Riemen maintains that, in a society where the man-mass dominates (he uses Ortega’s text ‘The rebellion of the masses’), the dominant culture can be no other than the culture he calls ‘kitsch’. It is characterised by the fact that noble values, spiritual values, are abandoned to the detriment of the immediate satisfaction of material cravings. The culture of kitsch is inscribed in the supreme value of the self, of immediate satisfaction, of the drive of the instant. For its part, politics becomes a kind of ‘kermesse’ (who won yesterday’s debate?) where the point is to attract votes. The kitsch, Riemen will conclude, “is comparable to cosmetics. The makeup seeks to seduce, but also to disguise. Kitsch’ serves to hide an immense spiritual void. The man-mass, despite his conceit, is aware of his inner emptiness and lives in the cult of resentment. Is it possible not to see it if you consult the anonymous comments of the digital world?
This is how fascism was born. The error (the phew of relief of many on the night of April 28) would be in comparing the current fascism with the final fascism of the Nazi, Mussolini, Stalinist, Maoist or Francoist world, when we would have to compare it with that of its beginnings. The fascism of Vox is in its beginnings and has already dragged part of the PP and Citizens. And, what is more serious, it has behind it more than two million citizens. Today, as always, Riemen will write, “fascism is the consequence of the attitude of political parties that have renounced their ideals, of intellectuals that cultivate accommodating nihilism (there is no hierarchy of values), of universities that do not deserve such a name, of the greed of the business world, of the media that are used to brutalize the public instead of seeking the development of its critical spirit.
It is worth recalling Albert Camus’ question at the end of the Second World War, in a meeting with Sartre, Koestler and Malraux, at the latter’s house: “Don’t you think we are all responsible for this lack of values? And if we publicly confess that we have made a mistake, that there are moral values, and that from now on we will do what is necessary to found and illustrate them?”. I think your question is still valid today. The question of the values we prioritise is crucial.
This is what, in the face of the momentous European election of 26 May, reminds us of “Barandiaran Kristau Alkartea”, the Basque federation of the international organisation Pax Romana- International Movement of Catholic Intellectuals, on the basis of the text of the European Pastoral Platform “At the service of Europe”, Catholic intellectuals express their concern for the emergence and strengthening of xenophobic currents in Europe, as well as for the weakening of solidarity, particularly with the “migration crisis”.

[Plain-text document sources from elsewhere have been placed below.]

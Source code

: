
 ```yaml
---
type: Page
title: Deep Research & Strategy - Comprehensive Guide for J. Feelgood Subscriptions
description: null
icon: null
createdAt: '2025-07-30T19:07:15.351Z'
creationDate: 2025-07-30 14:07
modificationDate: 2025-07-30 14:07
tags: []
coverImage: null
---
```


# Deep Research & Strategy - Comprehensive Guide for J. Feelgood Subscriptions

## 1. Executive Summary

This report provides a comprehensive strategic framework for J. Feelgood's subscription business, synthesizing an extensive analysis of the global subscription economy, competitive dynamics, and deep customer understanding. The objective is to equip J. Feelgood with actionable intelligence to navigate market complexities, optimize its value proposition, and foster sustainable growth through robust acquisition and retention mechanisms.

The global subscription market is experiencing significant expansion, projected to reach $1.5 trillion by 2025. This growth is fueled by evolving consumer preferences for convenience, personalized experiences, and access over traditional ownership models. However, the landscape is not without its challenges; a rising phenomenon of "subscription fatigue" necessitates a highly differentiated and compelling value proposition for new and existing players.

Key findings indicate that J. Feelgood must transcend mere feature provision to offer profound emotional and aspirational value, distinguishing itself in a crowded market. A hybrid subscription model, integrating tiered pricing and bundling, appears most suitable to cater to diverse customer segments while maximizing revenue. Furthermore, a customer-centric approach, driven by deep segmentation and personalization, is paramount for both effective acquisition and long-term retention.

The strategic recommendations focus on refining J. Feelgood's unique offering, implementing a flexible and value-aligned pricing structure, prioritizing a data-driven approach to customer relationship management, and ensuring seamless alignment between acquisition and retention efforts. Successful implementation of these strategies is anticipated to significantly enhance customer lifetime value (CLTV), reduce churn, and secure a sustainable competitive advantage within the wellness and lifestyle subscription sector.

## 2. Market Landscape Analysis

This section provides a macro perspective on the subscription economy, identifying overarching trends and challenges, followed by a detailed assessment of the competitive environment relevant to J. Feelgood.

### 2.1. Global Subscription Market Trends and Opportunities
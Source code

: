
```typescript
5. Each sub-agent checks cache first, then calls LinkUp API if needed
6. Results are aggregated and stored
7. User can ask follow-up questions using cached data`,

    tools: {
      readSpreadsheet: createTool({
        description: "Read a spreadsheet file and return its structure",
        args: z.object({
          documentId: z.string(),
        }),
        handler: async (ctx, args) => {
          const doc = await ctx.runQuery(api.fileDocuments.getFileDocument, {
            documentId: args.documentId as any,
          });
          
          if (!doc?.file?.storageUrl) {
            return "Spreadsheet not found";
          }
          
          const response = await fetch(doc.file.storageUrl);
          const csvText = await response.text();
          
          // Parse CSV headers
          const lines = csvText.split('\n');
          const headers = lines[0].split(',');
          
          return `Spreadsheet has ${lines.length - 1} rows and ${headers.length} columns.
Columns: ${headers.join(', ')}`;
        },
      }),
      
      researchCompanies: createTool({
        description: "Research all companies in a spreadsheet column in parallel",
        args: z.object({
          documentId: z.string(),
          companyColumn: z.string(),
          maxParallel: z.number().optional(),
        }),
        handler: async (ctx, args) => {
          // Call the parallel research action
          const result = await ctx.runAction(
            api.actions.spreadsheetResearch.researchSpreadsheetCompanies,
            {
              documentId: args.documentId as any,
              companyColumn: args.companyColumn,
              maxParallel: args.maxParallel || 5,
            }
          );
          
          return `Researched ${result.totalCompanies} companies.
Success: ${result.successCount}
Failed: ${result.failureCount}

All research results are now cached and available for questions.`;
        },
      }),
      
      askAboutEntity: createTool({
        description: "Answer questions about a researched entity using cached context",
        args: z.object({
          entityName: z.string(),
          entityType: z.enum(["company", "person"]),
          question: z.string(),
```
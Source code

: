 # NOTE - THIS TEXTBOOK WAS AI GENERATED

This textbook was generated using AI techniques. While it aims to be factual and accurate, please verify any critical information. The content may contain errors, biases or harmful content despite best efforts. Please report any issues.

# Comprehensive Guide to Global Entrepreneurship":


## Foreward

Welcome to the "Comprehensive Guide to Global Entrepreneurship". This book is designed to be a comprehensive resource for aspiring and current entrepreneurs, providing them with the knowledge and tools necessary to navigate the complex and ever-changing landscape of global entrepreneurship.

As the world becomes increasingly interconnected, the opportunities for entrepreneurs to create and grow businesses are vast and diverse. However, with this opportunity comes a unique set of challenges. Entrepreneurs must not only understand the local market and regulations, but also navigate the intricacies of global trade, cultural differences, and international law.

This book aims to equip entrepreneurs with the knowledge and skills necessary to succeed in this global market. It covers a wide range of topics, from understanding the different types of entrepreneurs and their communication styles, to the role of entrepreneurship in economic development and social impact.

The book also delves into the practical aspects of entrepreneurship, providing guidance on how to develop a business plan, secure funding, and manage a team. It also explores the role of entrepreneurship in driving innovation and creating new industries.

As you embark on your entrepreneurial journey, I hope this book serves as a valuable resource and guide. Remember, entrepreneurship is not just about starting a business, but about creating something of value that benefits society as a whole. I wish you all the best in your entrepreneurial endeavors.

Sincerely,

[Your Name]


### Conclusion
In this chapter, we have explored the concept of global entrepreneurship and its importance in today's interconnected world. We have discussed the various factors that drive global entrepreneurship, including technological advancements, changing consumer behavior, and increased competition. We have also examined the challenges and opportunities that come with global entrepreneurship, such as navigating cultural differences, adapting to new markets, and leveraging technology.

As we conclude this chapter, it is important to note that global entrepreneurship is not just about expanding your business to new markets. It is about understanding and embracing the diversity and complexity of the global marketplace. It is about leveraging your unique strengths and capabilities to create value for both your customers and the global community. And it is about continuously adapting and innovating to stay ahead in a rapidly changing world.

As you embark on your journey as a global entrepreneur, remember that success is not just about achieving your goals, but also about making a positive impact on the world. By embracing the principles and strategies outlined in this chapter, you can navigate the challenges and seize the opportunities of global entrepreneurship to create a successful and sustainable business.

They defend a Europe of fraternity and hope that the election of our representatives in the European Parliament will revive the European project, placing the person at its centre and not treating them only as consumers or beneficiaries of their policies. For what they call “the citizens to vote with lucidity and courage in favour of a European project that is constructed on the basis of the following values”, which I summarize thus:
A Europe of peace, a Europe of freedom, a Europe that unites people in diversity, a welcoming, inclusive and social Europe, a modern, proactive, entrepreneurial and innovative Europe, a decidedly ecological Europe, a Europe oriented towards the future. They conclude their manifesto with these words: This is the Europe we want and need, and it is up to us to support it and make it possible through our vote’. You can count on mine. And yours?